Locate each line below that includes "implementing" and reproduce it.

[RECORDS TO USE — start]

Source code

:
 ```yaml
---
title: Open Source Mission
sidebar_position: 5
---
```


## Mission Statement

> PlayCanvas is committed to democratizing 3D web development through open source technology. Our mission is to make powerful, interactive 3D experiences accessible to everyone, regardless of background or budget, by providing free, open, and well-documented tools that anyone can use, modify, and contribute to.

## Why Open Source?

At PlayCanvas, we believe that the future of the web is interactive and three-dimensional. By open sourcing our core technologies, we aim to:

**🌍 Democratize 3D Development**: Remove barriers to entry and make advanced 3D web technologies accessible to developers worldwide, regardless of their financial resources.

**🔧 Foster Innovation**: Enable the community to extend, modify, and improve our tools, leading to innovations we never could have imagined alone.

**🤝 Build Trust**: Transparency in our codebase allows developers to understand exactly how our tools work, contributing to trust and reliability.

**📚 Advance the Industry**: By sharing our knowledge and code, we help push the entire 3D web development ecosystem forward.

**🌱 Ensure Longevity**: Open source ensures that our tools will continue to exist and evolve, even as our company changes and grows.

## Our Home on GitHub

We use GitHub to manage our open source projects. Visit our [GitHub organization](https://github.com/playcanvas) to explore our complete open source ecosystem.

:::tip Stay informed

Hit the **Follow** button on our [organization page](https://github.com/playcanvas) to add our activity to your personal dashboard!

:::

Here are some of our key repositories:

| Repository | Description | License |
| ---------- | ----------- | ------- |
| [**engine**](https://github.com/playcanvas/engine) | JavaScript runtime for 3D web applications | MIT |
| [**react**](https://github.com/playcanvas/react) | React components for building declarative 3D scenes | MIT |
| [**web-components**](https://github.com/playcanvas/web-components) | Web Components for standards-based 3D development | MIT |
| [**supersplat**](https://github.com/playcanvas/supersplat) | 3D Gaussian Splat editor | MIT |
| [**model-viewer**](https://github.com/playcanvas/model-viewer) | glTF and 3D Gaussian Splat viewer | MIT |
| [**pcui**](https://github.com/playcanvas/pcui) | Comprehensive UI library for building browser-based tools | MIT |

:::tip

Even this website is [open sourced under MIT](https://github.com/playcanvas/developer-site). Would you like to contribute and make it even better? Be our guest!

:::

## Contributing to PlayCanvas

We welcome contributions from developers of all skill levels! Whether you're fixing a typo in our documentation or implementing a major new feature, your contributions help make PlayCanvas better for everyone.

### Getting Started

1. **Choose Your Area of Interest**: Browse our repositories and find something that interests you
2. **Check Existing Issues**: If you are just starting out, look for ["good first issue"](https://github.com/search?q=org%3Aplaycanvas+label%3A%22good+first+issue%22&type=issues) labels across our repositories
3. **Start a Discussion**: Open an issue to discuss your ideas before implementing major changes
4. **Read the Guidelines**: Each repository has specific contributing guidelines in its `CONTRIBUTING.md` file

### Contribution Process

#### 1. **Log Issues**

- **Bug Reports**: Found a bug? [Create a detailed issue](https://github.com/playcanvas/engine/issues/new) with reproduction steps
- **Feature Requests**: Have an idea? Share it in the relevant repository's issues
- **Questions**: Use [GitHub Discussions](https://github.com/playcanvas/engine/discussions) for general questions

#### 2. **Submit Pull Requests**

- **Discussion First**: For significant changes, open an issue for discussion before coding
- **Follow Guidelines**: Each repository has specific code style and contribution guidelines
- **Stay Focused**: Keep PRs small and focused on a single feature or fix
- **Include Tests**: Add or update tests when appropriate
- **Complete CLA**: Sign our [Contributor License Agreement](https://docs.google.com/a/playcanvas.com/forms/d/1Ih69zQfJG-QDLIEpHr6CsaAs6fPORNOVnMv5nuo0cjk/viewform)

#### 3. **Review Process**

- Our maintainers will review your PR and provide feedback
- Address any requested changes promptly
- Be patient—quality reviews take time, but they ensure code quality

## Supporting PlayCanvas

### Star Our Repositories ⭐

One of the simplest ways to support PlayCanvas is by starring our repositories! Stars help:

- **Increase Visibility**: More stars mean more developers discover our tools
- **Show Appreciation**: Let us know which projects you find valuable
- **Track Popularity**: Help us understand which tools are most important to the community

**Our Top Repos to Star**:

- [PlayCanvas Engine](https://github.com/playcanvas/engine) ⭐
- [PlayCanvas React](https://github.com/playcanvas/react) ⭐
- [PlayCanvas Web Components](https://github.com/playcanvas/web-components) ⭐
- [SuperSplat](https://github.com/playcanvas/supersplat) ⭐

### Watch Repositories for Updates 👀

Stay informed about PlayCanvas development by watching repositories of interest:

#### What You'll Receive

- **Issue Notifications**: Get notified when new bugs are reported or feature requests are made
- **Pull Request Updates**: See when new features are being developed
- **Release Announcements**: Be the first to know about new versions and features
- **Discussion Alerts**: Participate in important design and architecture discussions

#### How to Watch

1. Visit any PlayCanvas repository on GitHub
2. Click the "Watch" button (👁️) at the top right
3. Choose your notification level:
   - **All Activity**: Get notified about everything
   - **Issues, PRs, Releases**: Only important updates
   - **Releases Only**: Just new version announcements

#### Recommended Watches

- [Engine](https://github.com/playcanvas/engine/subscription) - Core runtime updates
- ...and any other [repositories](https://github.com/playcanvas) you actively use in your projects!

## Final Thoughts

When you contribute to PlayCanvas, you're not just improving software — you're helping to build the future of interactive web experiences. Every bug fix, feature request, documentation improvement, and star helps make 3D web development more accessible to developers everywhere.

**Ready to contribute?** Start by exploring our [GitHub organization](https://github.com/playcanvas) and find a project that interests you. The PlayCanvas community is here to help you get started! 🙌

[RECORDS TO USE — finish]
[RECORDS TO USE — start]

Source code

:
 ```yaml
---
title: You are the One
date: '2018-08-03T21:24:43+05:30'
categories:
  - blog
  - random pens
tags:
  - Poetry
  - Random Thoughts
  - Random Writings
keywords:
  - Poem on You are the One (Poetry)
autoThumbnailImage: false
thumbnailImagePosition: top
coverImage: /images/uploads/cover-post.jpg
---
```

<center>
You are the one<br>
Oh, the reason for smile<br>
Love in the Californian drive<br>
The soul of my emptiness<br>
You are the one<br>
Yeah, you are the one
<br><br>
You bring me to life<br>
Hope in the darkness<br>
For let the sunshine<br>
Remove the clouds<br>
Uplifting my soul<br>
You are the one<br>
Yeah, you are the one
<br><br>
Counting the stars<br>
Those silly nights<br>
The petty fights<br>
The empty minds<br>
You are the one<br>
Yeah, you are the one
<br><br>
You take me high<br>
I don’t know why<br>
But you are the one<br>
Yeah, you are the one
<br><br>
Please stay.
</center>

[RECORDS TO USE — finish]
[RECORDS TO USE — start]

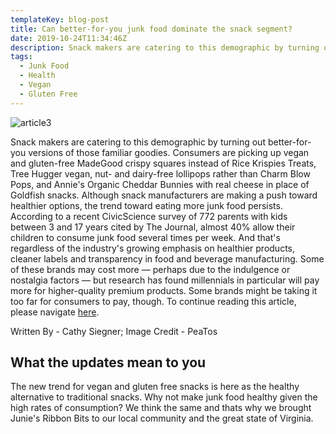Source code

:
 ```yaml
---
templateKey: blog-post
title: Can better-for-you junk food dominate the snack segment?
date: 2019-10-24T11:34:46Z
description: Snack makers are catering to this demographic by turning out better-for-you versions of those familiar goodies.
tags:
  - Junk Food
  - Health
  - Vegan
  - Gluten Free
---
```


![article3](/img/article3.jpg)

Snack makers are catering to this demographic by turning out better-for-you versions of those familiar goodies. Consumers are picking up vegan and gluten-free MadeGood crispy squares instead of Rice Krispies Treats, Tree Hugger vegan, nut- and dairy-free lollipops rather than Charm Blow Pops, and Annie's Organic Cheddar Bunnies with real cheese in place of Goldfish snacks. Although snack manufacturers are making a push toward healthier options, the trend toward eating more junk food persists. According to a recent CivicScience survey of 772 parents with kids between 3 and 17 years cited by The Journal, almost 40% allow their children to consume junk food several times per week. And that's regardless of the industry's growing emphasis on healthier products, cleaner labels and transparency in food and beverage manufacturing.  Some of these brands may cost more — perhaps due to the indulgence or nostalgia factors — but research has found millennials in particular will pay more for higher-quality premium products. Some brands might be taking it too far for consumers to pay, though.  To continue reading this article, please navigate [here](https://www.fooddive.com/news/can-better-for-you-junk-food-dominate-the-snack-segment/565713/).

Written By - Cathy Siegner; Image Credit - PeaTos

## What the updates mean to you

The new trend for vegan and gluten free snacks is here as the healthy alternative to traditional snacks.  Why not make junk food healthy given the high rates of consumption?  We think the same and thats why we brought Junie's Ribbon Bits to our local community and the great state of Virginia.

[RECORDS TO USE — finish]

> **YOUR RESPONSE**
We welcome contributions from developers of all skill levels! Whether you're fixing a typo in our documentation or implementing a major new feature, your contributions help make PlayCanvas better for everyone.
3. **Start a Discussion**: Open an issue to discuss your ideas before implementing major changes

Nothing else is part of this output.